La battaglia nel patto di sindacato per il Corriere della Sera

Via il Giornale … chissà come la pensano i lettori

Diego Della Valle lascia il patto di sindacato che controlla Rcs, l’editrice del Corriere della Sera. Ma resta socio con il 5,4% e promette battaglia. È questo l’esito del confronto, aspro, che si è tenuto all’interno del patto di Rcs ieri pomeriggio.

Della Valle si è duramente scontrato con la coppia composta da John Elkann e Renato Pagliaro, presidenti rispettivamente di Fiat e Mediobanca, uscendo sconfitto, ma battagliero più che mai: «Per quanto mi riguarda – ha scritto Della Valle in un comunicato – sono convinto che il Corriere debba rimanere assolutamente indipendente e rispondere solo ai propri lettori e non a qualche azionista. Se Elkann e Pagliaro hanno idee diverse farebbero meglio a mettersi il cuore in pace e rendersi conto che i tempi sono cambiati». Ma tra i vincitori c’è anche Giovanni Bazoli, il presidente di Intesa e di Mittel, uno dei «vecchietti arzilli» con il quale Della Valle aveva ingaggiato da mesi un duello sulle sorti di Rcs. E indirettamente si rafforza anche il direttore del Corriere , Ferruccio De Bortoli, che Bazoli ha sempre sostenuto.

Nei fatti, ieri Della Valle ha ottenuto di poter uscire dal patto (che scende dal 63,5 al 58,1%), richiesta a cui è stato indotto dal «comportamento maldestro di alcuni membri», si legge nella sua nota. Rimarrà però azionista con il 5,4%, nella piena sua disponibilità fin dalle 18 di ieri: il recesso è stato approvato all’unanimità. La richiesta è stata fatta in seguito alle divergenze sulla futura governance del gruppo. In particolare la sua linea è risultata minoritaria rispetto a quella appoggiata da Mediobanca e Fiat, primi soci nel patto rispettivamente con il 13,7 e 10,3% del capitale Rcs.

Un provvisorio accordo su cui si lavorava in mattinata e che prevedeva la presenza di Della Valle in cda è stato poi abbandonato per divergenze insanabili e per i toni che aveva preso la discussione. Infatti con Pagliaro e soprattutto con Elkann lo scontro è stato ieri durissimo nelle parole: l’imprenditore marchigiano, quarto socio dietro a Pesenti, ha accusato Fiat e Mediobanca di voler gestire il Corriere come gli pare a loro. Della Valle voleva mantenere la rappresentanza in cda per chi come lui investe di tasca propria, in contrapposizione con i rappresentanti di banche o grandi gruppi.

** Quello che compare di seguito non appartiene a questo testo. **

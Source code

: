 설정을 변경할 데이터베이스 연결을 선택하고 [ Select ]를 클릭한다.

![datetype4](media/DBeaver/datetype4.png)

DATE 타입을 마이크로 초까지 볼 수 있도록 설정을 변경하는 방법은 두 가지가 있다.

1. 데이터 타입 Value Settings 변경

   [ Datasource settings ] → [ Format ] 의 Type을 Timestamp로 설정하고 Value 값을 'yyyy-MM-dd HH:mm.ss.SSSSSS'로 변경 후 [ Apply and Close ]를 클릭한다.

Invece è passata la linea Mediobanca-Fiat, appoggiata da Bazoli, che prevede un cda ridotto da 21 a 12 membri, con 6 consiglieri indipendenti: Luca Garavoglia indicato da Fiat, Fulvio Conti da Mediobanca, Giuseppe Vita, al vertice del gruppo editoriale Axel Springer, il superconsulente Roland Berger, il presidente della Bpm Andrea Bonomi e Umberto Ambrosoli, figlio di Giorgio, il liquidatore della Banca privata finanziaria, assassinato nel 1979 per conto di Michele Sindona. Per i soci imprenditori siederanno in consiglio solo Carlo Pesenti e Paolo Merloni; presidente sarà Angelo Provasoli al posto di Pier Gaetano Marchetti, che però conserva il posto in cda.L’ultimo degli 11 nomi del cda definitivo sarà quello dell’ad al posto di Antonello Perricone, che lascia. Ma il candidato (favorito Giorgio Valerio) verrà indicato entro l’assemblea del 2 maggio e poi cooptato in consiglio. Il 12esimo membro del cda uscirà dalla lista di minoranza di Giuseppe Rotelli (che ha l’11% fuori dal patto e che ripresenterà la propria candidatura).

Evidentemente, per Della Valle il requisito di indipendenza non è garanzia sufficiente e i candidati restano vincolati a chi li nomina. Mentre la rappresentanza diretta in cda, per chi investe di tasca propria, è considerata una condizione irrinunciabile. Infine non sono state gradite né l’uscita di Perricone senza l’indicazione del futuro ad, né la permanenza di Marchetti.